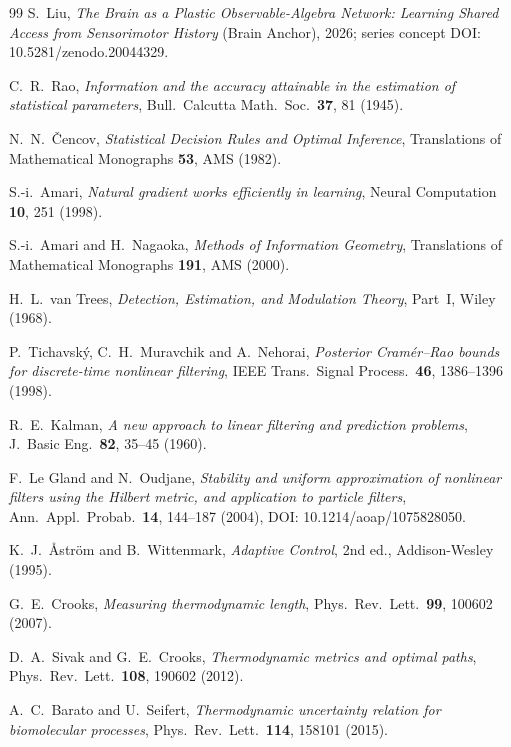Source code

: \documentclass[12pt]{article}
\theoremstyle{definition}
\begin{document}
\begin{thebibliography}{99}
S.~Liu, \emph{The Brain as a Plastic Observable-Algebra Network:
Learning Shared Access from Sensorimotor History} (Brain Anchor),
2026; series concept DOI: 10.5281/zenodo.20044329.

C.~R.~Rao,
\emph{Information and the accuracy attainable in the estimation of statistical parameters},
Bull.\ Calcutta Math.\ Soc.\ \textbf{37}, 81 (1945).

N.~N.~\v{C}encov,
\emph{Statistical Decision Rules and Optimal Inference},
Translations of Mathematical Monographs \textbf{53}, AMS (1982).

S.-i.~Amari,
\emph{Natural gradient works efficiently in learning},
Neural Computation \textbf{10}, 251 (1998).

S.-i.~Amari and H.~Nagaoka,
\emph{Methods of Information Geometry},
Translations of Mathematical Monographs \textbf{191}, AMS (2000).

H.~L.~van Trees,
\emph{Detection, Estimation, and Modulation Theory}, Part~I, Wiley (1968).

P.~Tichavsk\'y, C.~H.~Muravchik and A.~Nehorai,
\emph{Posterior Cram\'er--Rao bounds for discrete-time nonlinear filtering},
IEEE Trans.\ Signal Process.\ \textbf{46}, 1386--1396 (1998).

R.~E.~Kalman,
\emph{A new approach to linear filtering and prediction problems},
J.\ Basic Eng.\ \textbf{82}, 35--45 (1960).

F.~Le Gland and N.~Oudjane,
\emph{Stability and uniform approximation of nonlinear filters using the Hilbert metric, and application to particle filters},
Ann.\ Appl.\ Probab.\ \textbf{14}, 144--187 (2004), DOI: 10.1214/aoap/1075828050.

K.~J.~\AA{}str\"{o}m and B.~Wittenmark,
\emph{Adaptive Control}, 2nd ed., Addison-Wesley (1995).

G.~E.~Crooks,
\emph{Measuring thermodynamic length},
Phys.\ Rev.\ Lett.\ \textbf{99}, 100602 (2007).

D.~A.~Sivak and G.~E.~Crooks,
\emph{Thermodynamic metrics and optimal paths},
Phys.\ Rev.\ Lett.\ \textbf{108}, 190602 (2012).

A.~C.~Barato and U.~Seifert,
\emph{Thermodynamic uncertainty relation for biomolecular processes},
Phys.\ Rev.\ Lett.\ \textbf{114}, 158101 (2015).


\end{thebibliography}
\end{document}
⁂
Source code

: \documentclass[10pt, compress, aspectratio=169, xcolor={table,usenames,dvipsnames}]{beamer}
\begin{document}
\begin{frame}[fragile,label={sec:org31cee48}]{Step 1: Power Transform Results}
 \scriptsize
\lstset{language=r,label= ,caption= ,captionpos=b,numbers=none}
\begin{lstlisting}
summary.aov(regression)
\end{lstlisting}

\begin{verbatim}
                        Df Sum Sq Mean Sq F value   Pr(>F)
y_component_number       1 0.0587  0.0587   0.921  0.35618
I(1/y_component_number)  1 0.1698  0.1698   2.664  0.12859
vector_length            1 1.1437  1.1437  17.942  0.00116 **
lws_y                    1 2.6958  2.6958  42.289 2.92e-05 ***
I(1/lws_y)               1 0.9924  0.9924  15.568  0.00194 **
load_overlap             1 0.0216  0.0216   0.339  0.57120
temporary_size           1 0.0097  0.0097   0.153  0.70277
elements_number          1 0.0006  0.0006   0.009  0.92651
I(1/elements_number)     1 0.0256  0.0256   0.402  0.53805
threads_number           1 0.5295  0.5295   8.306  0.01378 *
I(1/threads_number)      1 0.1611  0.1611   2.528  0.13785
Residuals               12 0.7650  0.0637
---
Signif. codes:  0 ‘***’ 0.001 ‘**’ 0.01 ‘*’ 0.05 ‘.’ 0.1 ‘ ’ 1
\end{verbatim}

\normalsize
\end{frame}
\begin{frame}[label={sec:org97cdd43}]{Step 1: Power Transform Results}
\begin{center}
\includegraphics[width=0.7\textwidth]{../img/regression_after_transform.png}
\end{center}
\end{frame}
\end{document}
⁂
- _What is required_
Look through the entries above, and wherever a line holds the string "Phys", copy it.

- _Written solution_
Phys.\ Rev.\ Lett.\ \textbf{99}, 100602 (2007).
Phys.\ Rev.\ Lett.\ \textbf{108}, 190602 (2012).
Phys.\ Rev.\ Lett.\ \textbf{114}, 158101 (2015).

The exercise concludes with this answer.